Oude Testament

Nieuwe Testament

Daniël 11:6-20 NBG-vertaling 1951 (NBG51)

6. En na verloop van jaren zullen zij zich verbinden: de dochter van de koning van het Zuiden zal komen tot de koning van het Noorden om een vergelijk te treffen, maar zij zal de sterkte van haar macht niet behouden, evenmin zal zijn macht standhouden; zij zal worden prijsgegeven, zo ook degenen die haar brachten, hij die haar verwekte, en hij die haar verwierf.

7. En in die tijden zal een spruit uit haar wortels in zijn plaats oprijzen, en deze zal oprukken tegen het leger, de burcht van de koning van het Noorden binnentrekken, en zegevierend daartegen optreden.

8. Ja, zelfs hun goden met hun gegoten beelden, met hun kostbare voorwerpen, zilver en goud, zal hij als buit naar Egypte voeren; hij zal enige jaren zich van strijd tegen de koning van het Noorden onthouden,

9. daarna zal deze het koninkrijk van de koning van het Zuiden binnenvallen, doch naar zijn eigen land moeten terugkeren.

10. Dan zullen zijn zonen zich ten strijde rusten en een menigte grote legers verzamelen; een van hen zal tegen hem oprukken, als een overstroming steeds verder om zich heen grijpen, en bij een hernieuwde stormloop komen tot aan zijn vesting.

11. Dan zal de koning van het Zuiden verbitterd worden en uittrekken en strijden met de koning van het Noorden, en deze zal een grote menigte op de been brengen, maar die menigte zal in zijn macht worden overgegeven.

12. En wanneer die menigte is weggevaagd, zal zijn hart zich verheffen; wel zal hij tienduizenden neervellen, maar toch niet sterk zijn.

13. En opnieuw zal de koning van het Noorden een menigte op de been brengen, groter dan de eerste, en na een tijdsverloop van jaren zal hij tegen hem oprukken met een groot leger en een geweldige tros.

14. In die tijden nu zullen velen opstaan tegen de koning van het Zuiden; ook zullen gewelddadige mensen uit uw volk zich verheffen om een gezicht tot werkelijkheid te maken, maar zij zullen struikelen.

15. En de koning van het Noorden zal komen, een wal opwerpen en een versterkte stad innemen; de strijdkrachten van het Zuiden zullen geen stand kunnen houden, noch ook de keurtroepen, ja, er zal geen kracht zijn om stand te houden.

16. En hij die tegen hem optrekt, zal doen wat hem goeddunkt, en niemand zal voor hem standhouden; hij zal vaste voet krijgen in het Sieraadland en verdelging zal in zijn hand zijn.

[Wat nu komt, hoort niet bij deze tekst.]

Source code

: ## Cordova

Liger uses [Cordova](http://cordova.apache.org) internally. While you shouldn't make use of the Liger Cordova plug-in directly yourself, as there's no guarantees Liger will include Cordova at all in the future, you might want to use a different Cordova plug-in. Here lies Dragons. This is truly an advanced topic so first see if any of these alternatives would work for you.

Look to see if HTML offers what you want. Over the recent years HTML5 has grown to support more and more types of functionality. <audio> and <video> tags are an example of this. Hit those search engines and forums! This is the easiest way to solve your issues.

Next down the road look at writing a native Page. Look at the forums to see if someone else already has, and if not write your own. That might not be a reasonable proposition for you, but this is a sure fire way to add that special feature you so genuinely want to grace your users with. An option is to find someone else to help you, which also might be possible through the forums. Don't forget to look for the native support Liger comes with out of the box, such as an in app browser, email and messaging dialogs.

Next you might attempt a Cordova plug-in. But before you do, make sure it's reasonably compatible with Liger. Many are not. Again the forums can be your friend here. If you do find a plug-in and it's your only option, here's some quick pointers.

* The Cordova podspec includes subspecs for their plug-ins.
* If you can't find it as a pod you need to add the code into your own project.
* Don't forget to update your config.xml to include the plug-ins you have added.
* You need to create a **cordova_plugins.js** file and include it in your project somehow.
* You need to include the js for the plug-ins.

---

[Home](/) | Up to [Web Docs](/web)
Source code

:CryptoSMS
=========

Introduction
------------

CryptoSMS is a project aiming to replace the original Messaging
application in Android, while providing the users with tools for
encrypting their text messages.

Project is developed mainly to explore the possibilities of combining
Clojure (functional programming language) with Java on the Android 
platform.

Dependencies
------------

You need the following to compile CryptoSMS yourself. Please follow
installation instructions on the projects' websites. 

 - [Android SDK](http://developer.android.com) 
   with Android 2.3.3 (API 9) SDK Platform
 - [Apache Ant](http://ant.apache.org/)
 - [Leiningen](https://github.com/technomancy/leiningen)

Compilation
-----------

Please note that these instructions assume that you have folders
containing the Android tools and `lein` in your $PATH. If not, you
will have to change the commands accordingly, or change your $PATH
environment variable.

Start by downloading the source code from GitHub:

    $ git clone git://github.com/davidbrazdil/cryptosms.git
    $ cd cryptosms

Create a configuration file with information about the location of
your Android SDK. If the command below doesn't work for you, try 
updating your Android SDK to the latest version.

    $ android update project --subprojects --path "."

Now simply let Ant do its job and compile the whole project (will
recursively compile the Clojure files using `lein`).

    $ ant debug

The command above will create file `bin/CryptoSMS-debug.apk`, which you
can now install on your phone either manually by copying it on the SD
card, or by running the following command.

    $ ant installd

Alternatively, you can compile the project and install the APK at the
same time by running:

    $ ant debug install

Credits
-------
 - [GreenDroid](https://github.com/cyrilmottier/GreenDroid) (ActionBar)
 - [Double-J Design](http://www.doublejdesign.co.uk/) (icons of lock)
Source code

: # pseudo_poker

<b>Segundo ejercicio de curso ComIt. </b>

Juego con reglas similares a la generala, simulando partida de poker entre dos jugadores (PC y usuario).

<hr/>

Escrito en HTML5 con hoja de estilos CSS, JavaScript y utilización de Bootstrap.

17. Dan zal hij ernaar streven om de macht te verwerven over het gehele koninkrijk van de ander en hij zal een vergelijk met hem treffen; een vrouw zal hij hem geven om het rijk te gronde te richten, maar dit zal niet slagen en hem niet tot voordeel zijn.

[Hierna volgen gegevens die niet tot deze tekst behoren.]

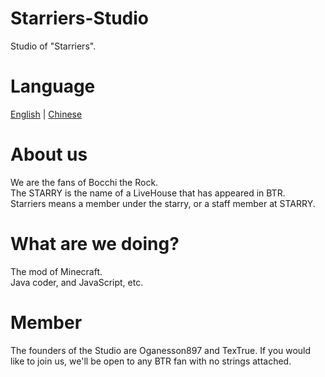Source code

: # Starriers-Studio
Studio of "Starriers".

# Language
[English](https://github.com/Starriers-Studio/Starriers-Studio/blob/main/README.md) | [Chinese](https://github.com/Starriers-Studio/Starriers-Studio/blob/main/languages/zh_cn.README.md)

# About us
We are the fans of Bocchi the Rock.  
The STARRY is the name of a LiveHouse that has appeared in BTR.  
Starriers means a member under the starry, or a staff member at STARRY.  

# What are we doing?
The mod of Minecraft.  
Java coder, and JavaScript, etc.  

# Member
The founders of the Studio are Oganesson897 and TexTrue.
If you would like to join us, we'll be open to any BTR fan with no strings attached.
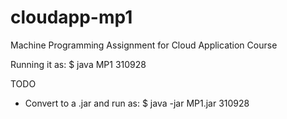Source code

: # cloudapp-mp1
Machine Programming Assignment for Cloud Application Course

Running it as:
$ java MP1 310928

TODO
* Convert to a .jar and run as:
$ java -jar MP1.jar 310928

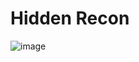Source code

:# Hidden Recon

![image](https://github.com/user-attachments/assets/efaca0a4-13e3-4c62-b652-14ed6175f631)


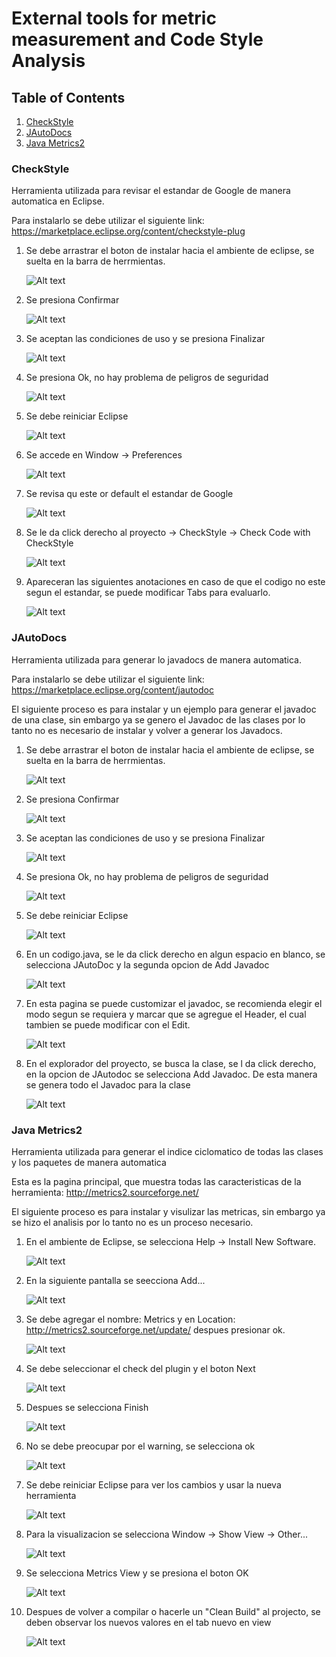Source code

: # External tools for metric measurement and Code Style Analysis

## Table of Contents
1. [CheckStyle](#Checkstyle)
2. [JAutoDocs](#jautodocs)
3. [Java Metrics2](#java-metrics2)

### CheckStyle

Herramienta utilizada para revisar el estandar de Google de manera automatica en Eclipse.

Para instalarlo se debe utilizar el siguiente link: https://marketplace.eclipse.org/content/checkstyle-plug

1. Se debe arrastrar el boton de instalar hacia el ambiente de eclipse, se suelta en la barra de herrmientas.

	![Alt text](imgs/CheckStyle1.png?raw=true "CheckStyle1")

2. Se presiona Confirmar
	
	![Alt text](imgs/CheckStyle2.png?raw=true "CheckStyle2")

3. Se aceptan las condiciones de uso y se presiona Finalizar

	![Alt text](imgs/CheckStyle3.png?raw=true "CheckStyle3")

4. Se presiona Ok, no hay problema de peligros de seguridad

	![Alt text](imgs/CheckStyle4.png?raw=true "CheckStyle4")

5. Se debe reiniciar Eclipse

	![Alt text](imgs/CheckStyle5.png?raw=true "CheckStyle5")

6. Se accede en Window -> Preferences

	![Alt text](imgs/CheckStyle6.png?raw=true "CheckStyle6")

7. Se revisa qu este or default el estandar de Google

	![Alt text](imgs/CheckStyle7.png?raw=true "CheckStyle7")

8. Se le da click derecho al proyecto -> CheckStyle -> Check Code with CheckStyle

	![Alt text](imgs/CheckStyle8.png?raw=true "CheckStyle8")

9. Apareceran las siguientes anotaciones en caso de que el codigo no este segun el estandar, se puede modificar Tabs para evaluarlo.

	![Alt text](imgs/CheckStyle9.png?raw=true "CheckStyle9")

### JAutoDocs

Herramienta utilizada para generar lo javadocs de manera automatica.

Para instalarlo se debe utilizar el siguiente link: https://marketplace.eclipse.org/content/jautodoc

El siguiente proceso es para instalar y un ejemplo para generar el javadoc de una clase, sin embargo ya se genero el Javadoc de las clases por lo tanto no es necesario de instalar y volver a generar los Javadocs.

1. Se debe arrastrar el boton de instalar hacia el ambiente de eclipse, se suelta en la barra de herrmientas.

	![Alt text](imgs/JAutoDocs1.png?raw=true "JAutoDocs1")

2. Se presiona Confirmar
	
	![Alt text](imgs/JAutoDocs2.png?raw=true "JAutoDocs2")

3. Se aceptan las condiciones de uso y se presiona Finalizar

	![Alt text](imgs/JAutoDocs3.png?raw=true "JAutoDocs3")

4. Se presiona Ok, no hay problema de peligros de seguridad

	![Alt text](imgs/JAutoDocs4.png?raw=true "JAutoDocs4")

5. Se debe reiniciar Eclipse

	![Alt text](imgs/JAutoDocs5.png?raw=true "JAutoDocs5")

6. En un codigo.java, se le da click derecho en algun espacio en blanco, se selecciona JAutoDoc y la segunda opcion de Add Javadoc

	![Alt text](imgs/JAutoDocs6.png?raw=true "JAutoDocs6")

7. En esta pagina se puede customizar el javadoc, se recomienda elegir el modo segun se requiera y marcar que se agregue el Header, el cual tambien se puede modificar con el Edit. 

	![Alt text](imgs/JAutoDocs7.png?raw=true "JAutoDocs7")

8. En el explorador del proyecto, se busca la clase, se l da click derecho, en la opcion de JAutodoc se selecciona Add Javadoc. De esta manera se genera todo el Javadoc para la clase

	![Alt text](imgs/JAutoDocs8.png?raw=true "JAutoDocs8")

### Java Metrics2

Herramienta utilizada para generar el indice ciclomatico de todas las clases y los paquetes de manera automatica

Esta es la pagina principal, que muestra todas las caracteristicas de la herramienta: http://metrics2.sourceforge.net/

El siguiente proceso es para instalar y visulizar las metricas, sin embargo ya se hizo el analisis por lo tanto no es un proceso necesario. 

1. En el ambiente de Eclipse, se selecciona Help -> Install New Software.

	![Alt text](imgs/JavaMetrics1.png?raw=true "JavaMetrics1")

2. En la siguiente pantalla se seecciona Add...
	
	![Alt text](imgs/JavaMetrics2.png?raw=true "JavaMetrics2")

3. Se debe agregar el nombre: Metrics y en Location: http://metrics2.sourceforge.net/update/  despues presionar ok.

	![Alt text](imgs/JavaMetrics3.png?raw=true "JavaMetrics3")

4. Se debe seleccionar el check del plugin y el boton Next

	![Alt text](imgs/JavaMetrics4.png?raw=true "JavaMetrics4")

5. Despues se selecciona Finish

	![Alt text](imgs/JavaMetrics5.png?raw=true "JavaMetrics5")

6. No se debe preocupar por el warning, se selecciona ok

	![Alt text](imgs/JavaMetrics6.png?raw=true "JavaMetrics6")

7. Se debe reiniciar Eclipse para ver los cambios y usar la nueva herramienta 

	![Alt text](imgs/JavaMetrics7.png?raw=true "JavaMetrics7")

8. Para la visualizacion se selecciona Window -> Show View -> Other...

	![Alt text](imgs/JavaMetrics8.png?raw=true "JavaMetrics8")

9. Se selecciona Metrics View y se presiona el boton OK

	![Alt text](imgs/JavaMetrics9.png?raw=true "JavaMetrics9")

10. Despues de volver a compilar o hacerle un "Clean Build" al projecto, se deben observar los nuevos valores en el tab nuevo en view

	![Alt text](imgs/JavaMetrics10.png?raw=true "JavaMetrics10")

18. En hij zal zijn aangezicht keren tegen de kustlanden en er vele veroveren, maar een bevelhebber zal hem met zijn smaad doen ophouden zonder dat hij hem diens smaad vergelden kan.

19. Daarna zal hij zijn aangezicht keren naar de burchten van zijn eigen land – maar hij zal struikelen en vallen en niet meer gevonden worden.

20. In zijn plaats zal iemand opstaan, die een afperser rondzendt door het heerlijkste deel van het koninkrijk, maar binnen enkele dagen zal hij verbroken worden, doch niet door toorn, noch door strijd.